DELIVERY POINTS AND RELIABILITY GUIDELINES
4.1 Delivery Point(s). Seller shall deliver the Power to Buyer at the Delivery Point(s).
4.2 Reliability Guidelines. Each Party agrees to adhere to accepted electric industry practice and specifically adhere to the applicable operating policies, criteria and/or guidelines of the North American Electric Reliability Council ("NERC") and any regional or subregional requirement.
Buyer agrees to pay Seller the Contract Price for Power. The Contract Price will be the total consideration paid by Buyer to Seller for Power Scheduled hereunder subject to Article 11.
Subject to the other provisions of this Agreement, the term of this Agreement shall commence on the date first stated above and shall remain in effect for an initial period of one year. This Agreement shall thereafter be in effect from month to month, until terminated by either Party upon 30 days prior written notice; provided, however, no such termination notice shall be effective as to any ongoing Transaction hereunder until both Parties have fulfilled all their obligations hereunder with respect to such Transaction.
ARTICLE 7.
RECORDS AND BILLING
7.1 Accounting Period. The accounting period shall be one (1) calendar month.

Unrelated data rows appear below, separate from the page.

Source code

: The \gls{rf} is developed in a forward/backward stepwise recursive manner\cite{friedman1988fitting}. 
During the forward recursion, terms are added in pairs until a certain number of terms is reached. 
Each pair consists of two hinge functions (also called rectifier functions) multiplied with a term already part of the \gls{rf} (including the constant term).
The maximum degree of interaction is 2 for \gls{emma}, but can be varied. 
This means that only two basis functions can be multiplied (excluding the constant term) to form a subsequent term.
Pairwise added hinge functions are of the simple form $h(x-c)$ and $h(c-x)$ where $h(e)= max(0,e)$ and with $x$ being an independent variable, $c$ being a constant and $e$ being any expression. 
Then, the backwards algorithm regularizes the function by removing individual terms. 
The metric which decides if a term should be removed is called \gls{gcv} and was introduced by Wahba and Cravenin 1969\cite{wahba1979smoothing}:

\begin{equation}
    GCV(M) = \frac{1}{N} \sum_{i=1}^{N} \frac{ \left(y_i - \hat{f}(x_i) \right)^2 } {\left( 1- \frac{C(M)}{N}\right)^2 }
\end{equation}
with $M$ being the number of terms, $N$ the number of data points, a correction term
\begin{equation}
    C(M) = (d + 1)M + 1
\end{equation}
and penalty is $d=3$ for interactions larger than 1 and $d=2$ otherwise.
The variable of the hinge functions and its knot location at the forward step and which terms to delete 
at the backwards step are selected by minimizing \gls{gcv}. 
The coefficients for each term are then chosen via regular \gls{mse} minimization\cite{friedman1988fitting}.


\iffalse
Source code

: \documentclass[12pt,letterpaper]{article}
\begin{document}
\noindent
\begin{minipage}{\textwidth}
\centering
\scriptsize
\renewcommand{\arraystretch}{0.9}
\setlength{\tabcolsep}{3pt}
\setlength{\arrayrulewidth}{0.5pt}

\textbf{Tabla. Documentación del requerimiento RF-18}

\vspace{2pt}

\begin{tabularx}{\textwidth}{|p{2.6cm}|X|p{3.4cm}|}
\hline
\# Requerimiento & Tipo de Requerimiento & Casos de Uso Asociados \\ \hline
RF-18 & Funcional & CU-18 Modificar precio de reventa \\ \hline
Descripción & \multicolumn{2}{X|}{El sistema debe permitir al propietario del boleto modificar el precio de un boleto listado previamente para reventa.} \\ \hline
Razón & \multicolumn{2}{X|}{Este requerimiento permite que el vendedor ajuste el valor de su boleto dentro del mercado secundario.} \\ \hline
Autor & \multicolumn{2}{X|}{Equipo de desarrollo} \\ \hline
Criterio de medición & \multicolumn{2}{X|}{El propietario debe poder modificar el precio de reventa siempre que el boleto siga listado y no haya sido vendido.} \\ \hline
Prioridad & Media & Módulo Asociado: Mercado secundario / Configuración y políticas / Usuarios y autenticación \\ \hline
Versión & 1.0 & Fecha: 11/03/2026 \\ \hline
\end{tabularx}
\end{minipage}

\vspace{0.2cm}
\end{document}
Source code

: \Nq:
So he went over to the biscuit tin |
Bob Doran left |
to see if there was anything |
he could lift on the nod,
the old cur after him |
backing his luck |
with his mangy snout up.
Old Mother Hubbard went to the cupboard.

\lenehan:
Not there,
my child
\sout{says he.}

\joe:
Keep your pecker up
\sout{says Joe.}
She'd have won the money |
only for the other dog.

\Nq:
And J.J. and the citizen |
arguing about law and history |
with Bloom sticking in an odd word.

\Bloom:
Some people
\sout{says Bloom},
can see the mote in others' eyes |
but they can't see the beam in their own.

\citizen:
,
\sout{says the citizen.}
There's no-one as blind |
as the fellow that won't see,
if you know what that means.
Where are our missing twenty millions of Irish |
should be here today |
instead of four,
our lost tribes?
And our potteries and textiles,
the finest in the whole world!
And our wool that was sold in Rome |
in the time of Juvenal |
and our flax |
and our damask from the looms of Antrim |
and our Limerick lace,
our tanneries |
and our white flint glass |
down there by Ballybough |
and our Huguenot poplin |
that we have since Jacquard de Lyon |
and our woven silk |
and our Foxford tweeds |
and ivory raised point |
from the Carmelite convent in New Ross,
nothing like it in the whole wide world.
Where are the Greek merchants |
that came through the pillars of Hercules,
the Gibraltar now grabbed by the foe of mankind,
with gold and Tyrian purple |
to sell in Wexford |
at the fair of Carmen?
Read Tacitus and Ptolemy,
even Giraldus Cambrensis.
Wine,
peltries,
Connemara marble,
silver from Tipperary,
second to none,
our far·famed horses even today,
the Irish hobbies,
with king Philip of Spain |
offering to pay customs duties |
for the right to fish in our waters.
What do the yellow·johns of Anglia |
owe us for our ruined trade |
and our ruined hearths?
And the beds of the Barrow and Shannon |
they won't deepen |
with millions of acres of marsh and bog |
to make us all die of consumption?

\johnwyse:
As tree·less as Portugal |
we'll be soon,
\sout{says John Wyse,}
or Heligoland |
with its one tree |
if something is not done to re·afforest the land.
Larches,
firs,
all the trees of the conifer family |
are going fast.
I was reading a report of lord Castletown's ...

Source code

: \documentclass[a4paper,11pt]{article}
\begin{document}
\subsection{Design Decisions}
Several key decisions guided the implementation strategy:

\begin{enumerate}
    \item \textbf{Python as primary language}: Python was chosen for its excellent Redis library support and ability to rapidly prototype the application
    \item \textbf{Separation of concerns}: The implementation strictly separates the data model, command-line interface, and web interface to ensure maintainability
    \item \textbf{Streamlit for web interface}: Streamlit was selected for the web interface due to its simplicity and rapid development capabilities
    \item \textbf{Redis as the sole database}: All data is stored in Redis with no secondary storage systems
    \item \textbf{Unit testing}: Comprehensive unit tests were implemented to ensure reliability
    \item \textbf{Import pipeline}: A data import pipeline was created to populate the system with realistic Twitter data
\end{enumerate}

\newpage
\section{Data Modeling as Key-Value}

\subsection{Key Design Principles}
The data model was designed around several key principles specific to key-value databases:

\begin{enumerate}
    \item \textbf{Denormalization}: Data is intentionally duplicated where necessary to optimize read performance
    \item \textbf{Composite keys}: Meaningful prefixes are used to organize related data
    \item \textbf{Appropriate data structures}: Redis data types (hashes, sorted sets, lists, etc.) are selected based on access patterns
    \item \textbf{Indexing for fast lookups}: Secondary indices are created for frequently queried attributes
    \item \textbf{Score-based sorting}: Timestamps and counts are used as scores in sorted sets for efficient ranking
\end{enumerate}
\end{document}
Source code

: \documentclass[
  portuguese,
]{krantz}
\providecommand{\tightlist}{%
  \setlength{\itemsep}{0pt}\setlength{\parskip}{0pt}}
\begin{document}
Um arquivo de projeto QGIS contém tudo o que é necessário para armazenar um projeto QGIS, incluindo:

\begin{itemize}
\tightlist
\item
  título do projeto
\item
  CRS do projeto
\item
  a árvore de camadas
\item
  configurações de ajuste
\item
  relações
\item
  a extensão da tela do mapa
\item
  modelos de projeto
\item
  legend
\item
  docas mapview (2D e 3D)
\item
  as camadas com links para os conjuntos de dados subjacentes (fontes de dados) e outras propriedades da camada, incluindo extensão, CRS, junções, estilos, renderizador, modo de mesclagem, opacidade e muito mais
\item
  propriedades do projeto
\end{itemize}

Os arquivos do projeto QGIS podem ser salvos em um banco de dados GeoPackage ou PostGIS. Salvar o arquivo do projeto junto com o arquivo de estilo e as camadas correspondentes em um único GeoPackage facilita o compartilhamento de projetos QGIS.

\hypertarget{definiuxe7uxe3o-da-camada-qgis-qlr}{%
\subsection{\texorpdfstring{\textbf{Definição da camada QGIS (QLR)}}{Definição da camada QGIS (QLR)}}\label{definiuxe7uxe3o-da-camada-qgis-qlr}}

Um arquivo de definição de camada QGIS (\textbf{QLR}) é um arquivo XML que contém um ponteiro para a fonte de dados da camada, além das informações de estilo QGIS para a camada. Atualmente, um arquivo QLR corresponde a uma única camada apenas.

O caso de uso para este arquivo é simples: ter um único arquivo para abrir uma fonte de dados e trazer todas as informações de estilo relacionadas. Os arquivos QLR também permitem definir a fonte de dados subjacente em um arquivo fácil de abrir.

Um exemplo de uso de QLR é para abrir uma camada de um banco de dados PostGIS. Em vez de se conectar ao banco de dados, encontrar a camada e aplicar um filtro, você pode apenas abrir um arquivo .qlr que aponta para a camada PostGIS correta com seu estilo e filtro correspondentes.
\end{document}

For each calendar month during the term of this Agreement, EMMT shall render to Counterparty (by regular mail, facsimile or other acceptable means pursuant to Article 14.3), on or before the fifth (5th) day of the following calendar month, a statement setting forth (i) the amount of Power received by the Buyer from the Seller for each Transaction, and (ii) the Contract Price for such Power. The Parties hereby agree that they shall discharge mutual debts and payment obligations due and owing to each other on the same date pursuant to all Transactions through netting, in which case all amounts owed by each Party to the other Party hereunder, including any related damages, interest, and payment or credits, shall be netted so that only the excess amount remaining due shall be paid by the Party who owes it. On or before thirty (30) days after sending such statement to Counterparty, or if such day is not a business day, the immediately following business day, the Party owing payment shall render, by wire transfer or other method as agreed upon by the Parties, the total amount to be paid by such Party to the other Party for the Transactions set forth therein pursuant to Article 14.3. If Counterparty, in good faith, disputes a statement, Counterparty shall provide a written explanation of the basis for the dispute.
7.2 Late Payments. Late payments shall be payable with interest accrued daily at the lesser of the Prime Rate of interest for commercial loans per annum established by Citibank, New York, New York or its successor, plus one (1%) percent or the highest lawful rate.
7.3 Billing.
(a) The Parties shall discuss disputes using commercially reasonable efforts to resolve the dispute amicably and promptly. Upon determination of the correct billing amount, the proper adjustment shall be paid or refunded promptly, and in no event more than ten (10) days after such resolution, with interest accrued in accordance with Article 7.2 from and including the date such amount should have been paid.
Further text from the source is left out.